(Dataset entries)

╔══

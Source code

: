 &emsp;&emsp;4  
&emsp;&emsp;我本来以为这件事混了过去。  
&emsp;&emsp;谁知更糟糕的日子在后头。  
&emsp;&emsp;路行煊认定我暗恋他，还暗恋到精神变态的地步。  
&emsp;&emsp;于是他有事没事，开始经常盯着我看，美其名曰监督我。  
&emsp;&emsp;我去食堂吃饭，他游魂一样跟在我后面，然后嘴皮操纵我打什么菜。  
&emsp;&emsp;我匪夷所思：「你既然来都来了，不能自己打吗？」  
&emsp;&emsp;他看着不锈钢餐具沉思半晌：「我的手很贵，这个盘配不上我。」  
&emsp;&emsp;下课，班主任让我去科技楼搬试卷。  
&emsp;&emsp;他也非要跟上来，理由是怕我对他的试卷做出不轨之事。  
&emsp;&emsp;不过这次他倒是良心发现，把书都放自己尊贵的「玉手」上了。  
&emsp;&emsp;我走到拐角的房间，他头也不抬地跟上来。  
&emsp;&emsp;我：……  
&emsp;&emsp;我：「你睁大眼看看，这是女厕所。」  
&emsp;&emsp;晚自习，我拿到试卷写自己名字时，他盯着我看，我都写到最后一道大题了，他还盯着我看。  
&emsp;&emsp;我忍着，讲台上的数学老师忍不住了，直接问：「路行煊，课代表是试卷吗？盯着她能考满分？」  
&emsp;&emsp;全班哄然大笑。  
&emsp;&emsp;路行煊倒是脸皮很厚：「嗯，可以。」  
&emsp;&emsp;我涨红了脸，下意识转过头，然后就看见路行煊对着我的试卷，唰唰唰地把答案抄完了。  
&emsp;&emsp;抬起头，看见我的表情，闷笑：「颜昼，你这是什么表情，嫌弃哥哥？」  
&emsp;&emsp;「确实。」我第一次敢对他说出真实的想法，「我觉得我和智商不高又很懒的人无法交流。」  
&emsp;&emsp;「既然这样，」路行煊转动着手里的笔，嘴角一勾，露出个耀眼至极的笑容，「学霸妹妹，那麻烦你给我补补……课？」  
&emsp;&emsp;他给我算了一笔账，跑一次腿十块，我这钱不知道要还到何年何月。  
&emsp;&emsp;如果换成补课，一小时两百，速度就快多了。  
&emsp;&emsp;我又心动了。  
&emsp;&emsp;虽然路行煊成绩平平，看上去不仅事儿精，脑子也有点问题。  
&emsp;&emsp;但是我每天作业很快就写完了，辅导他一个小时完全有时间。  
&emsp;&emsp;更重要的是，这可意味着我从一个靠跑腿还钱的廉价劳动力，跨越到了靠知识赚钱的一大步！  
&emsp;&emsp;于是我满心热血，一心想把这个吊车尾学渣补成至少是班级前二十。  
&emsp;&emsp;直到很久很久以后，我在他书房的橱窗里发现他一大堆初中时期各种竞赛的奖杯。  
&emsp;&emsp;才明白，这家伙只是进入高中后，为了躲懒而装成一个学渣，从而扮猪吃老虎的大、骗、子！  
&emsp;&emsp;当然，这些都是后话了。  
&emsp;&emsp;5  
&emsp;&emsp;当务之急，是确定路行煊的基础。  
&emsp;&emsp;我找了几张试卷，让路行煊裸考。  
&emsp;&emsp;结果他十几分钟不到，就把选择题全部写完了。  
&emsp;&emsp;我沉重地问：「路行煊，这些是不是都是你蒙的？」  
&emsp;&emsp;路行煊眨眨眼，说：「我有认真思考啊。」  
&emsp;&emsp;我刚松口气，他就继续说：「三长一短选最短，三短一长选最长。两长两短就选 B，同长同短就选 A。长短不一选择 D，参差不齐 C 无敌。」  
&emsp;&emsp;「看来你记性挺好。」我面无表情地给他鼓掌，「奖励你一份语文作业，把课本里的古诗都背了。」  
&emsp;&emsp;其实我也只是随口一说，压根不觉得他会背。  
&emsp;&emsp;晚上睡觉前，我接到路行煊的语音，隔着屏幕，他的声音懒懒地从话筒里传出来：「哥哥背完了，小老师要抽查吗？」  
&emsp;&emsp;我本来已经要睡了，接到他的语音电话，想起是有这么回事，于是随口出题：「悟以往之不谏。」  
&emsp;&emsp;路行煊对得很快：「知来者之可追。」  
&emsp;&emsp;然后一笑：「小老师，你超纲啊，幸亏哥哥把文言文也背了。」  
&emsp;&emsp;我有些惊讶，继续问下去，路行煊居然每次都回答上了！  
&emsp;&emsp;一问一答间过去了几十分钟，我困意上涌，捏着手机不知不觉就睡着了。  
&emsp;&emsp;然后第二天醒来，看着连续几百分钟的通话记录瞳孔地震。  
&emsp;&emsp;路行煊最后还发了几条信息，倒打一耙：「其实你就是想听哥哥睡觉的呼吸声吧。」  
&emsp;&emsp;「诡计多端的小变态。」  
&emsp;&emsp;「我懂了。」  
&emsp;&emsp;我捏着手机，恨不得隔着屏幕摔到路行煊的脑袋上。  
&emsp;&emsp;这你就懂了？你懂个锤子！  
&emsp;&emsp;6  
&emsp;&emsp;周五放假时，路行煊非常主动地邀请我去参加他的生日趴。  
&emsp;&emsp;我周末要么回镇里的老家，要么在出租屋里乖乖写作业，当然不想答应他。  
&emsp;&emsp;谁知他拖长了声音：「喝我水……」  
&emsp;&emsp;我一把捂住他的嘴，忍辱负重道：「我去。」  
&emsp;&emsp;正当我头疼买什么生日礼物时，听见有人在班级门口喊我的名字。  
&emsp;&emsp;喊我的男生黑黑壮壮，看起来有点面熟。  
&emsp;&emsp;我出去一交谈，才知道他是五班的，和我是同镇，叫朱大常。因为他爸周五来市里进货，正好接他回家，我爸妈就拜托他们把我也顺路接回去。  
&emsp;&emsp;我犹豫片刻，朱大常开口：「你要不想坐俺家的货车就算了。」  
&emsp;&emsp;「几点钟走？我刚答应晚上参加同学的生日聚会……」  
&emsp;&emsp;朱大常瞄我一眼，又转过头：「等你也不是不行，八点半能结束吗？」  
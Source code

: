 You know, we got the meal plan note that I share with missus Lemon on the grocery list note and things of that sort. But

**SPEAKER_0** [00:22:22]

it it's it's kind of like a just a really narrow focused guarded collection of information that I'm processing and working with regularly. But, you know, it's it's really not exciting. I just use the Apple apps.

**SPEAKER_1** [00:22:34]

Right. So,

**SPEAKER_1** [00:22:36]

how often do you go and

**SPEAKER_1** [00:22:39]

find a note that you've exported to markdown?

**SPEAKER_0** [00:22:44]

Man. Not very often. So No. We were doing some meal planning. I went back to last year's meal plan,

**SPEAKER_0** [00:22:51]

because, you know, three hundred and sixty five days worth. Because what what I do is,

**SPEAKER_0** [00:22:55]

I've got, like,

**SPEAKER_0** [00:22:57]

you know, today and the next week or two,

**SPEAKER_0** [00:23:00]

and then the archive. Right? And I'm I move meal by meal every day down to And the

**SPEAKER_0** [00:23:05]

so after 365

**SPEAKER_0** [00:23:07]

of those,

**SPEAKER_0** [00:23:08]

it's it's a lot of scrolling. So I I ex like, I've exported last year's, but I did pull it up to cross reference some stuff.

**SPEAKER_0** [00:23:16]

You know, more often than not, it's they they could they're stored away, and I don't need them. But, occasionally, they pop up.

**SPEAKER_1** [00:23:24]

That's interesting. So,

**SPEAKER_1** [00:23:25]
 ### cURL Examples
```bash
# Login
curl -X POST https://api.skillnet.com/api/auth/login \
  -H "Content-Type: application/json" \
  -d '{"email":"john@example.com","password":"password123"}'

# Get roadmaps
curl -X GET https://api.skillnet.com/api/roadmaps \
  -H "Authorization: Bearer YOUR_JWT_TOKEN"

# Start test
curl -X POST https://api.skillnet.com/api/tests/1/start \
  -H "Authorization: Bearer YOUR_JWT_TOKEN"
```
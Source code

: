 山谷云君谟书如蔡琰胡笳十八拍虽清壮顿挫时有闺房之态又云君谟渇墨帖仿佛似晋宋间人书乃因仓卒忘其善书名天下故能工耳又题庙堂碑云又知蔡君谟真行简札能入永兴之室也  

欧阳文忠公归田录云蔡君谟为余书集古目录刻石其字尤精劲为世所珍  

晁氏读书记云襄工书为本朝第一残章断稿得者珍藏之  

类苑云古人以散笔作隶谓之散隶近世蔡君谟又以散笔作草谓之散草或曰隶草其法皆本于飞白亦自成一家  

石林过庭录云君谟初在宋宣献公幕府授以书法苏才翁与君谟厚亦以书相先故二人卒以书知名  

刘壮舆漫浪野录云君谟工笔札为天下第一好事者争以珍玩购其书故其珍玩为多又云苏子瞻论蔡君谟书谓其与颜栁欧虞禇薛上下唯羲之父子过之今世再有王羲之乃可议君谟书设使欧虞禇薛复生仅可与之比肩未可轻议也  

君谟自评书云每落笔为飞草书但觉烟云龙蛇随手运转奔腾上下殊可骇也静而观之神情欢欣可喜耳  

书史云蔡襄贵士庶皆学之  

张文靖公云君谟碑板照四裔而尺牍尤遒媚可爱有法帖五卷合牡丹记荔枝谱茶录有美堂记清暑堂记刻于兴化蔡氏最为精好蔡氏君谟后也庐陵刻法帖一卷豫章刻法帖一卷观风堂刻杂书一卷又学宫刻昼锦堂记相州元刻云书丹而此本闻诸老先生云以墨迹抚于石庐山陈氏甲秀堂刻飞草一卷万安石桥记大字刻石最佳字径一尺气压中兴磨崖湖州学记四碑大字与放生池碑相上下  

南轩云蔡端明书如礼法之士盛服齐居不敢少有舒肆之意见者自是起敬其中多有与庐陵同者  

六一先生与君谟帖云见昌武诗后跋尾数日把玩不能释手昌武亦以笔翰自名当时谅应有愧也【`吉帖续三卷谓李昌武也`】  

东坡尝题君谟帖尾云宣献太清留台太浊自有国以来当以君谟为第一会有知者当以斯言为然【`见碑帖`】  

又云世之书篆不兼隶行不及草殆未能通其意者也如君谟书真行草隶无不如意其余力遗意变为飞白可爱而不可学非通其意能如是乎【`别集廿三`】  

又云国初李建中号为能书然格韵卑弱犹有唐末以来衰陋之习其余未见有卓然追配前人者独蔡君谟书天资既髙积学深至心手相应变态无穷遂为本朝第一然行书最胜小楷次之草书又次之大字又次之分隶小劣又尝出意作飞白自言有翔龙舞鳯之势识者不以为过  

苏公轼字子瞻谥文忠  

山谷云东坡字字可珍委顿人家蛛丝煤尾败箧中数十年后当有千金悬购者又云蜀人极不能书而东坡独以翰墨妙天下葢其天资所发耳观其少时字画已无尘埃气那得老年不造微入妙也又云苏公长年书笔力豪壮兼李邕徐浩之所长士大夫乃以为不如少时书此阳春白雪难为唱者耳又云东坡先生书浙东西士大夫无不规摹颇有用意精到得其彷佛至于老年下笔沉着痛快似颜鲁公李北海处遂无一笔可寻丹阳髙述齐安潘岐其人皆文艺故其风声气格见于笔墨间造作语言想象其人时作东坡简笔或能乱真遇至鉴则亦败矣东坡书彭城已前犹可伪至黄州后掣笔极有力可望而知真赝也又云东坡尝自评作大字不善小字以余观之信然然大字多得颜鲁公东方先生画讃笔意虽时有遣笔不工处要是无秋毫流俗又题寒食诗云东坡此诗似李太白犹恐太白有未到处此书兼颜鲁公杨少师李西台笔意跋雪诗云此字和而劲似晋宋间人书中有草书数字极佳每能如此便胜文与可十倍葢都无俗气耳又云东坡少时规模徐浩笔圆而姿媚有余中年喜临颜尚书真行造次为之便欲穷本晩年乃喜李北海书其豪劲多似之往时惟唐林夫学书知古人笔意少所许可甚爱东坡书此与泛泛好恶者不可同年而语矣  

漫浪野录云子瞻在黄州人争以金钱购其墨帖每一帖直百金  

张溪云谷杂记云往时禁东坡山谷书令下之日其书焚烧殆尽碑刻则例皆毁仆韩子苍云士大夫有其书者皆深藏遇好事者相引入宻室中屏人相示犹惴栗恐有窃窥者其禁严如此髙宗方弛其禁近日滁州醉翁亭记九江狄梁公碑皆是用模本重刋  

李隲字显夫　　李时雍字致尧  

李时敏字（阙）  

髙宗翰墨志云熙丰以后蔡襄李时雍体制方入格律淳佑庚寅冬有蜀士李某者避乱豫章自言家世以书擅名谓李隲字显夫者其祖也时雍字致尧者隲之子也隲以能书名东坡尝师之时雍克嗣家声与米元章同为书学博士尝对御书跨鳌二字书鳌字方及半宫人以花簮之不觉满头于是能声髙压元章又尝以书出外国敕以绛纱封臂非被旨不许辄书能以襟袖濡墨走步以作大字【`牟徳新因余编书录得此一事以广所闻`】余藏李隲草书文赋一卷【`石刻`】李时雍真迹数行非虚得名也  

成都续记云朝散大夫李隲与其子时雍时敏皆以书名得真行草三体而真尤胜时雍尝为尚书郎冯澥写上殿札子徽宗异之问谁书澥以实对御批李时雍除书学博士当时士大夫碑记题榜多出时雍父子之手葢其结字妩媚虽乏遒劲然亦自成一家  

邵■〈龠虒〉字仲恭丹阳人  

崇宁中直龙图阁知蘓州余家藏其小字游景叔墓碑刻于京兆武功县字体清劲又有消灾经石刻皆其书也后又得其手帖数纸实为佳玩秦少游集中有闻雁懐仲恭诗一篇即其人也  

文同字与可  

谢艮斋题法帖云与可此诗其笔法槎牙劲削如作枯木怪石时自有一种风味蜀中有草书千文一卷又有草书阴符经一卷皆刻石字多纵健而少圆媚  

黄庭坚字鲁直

╚══

AIM OF THE EXERCISE:
How many lines in these records hold the string "Right"? Reply with the number alone.

SOLUTION TO THE PROBLEM:
2